[Exercise directions] Go through the material below and copy all lines with "priority".

:: Data for this exercise

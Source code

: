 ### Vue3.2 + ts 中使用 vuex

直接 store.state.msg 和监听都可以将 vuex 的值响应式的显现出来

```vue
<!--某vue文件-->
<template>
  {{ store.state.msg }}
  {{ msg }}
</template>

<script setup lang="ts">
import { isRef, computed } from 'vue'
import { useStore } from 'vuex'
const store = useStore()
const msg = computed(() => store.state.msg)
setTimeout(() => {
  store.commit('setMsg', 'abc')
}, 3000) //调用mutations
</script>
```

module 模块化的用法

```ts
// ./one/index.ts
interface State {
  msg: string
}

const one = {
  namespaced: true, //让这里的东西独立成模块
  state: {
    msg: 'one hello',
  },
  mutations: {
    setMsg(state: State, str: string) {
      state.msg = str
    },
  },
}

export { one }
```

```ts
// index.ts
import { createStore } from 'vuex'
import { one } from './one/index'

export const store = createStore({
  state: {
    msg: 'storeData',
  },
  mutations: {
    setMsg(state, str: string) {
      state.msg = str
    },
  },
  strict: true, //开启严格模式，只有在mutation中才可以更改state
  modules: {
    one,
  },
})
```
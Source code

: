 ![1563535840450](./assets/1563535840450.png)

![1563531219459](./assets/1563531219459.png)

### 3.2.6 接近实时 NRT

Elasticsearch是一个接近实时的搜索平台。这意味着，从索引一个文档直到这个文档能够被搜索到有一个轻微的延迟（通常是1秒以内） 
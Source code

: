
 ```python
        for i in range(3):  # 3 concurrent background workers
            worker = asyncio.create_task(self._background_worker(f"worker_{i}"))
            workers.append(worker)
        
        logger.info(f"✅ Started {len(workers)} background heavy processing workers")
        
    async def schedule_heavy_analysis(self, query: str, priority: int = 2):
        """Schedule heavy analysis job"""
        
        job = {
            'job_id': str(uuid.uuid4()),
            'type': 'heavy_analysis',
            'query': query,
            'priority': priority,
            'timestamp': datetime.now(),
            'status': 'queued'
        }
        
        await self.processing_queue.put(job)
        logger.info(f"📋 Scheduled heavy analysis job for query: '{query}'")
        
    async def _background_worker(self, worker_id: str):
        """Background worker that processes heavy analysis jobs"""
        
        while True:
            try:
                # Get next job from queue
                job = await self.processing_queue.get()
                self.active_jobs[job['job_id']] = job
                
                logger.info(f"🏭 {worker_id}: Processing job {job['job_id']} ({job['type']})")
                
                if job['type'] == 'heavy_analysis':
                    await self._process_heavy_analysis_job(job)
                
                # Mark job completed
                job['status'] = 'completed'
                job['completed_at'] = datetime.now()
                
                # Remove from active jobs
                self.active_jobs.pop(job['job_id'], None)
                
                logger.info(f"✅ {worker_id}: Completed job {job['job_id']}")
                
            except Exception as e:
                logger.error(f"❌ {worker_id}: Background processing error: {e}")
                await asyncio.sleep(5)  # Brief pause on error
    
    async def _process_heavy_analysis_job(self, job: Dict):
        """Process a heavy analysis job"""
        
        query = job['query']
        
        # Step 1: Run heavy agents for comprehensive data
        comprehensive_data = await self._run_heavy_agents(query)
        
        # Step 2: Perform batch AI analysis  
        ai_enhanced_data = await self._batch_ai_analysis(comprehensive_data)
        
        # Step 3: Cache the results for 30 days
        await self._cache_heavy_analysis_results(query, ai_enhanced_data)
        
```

::::

[Answer to the exercise]
    async def schedule_heavy_analysis(self, query: str, priority: int = 2):
            'priority': priority,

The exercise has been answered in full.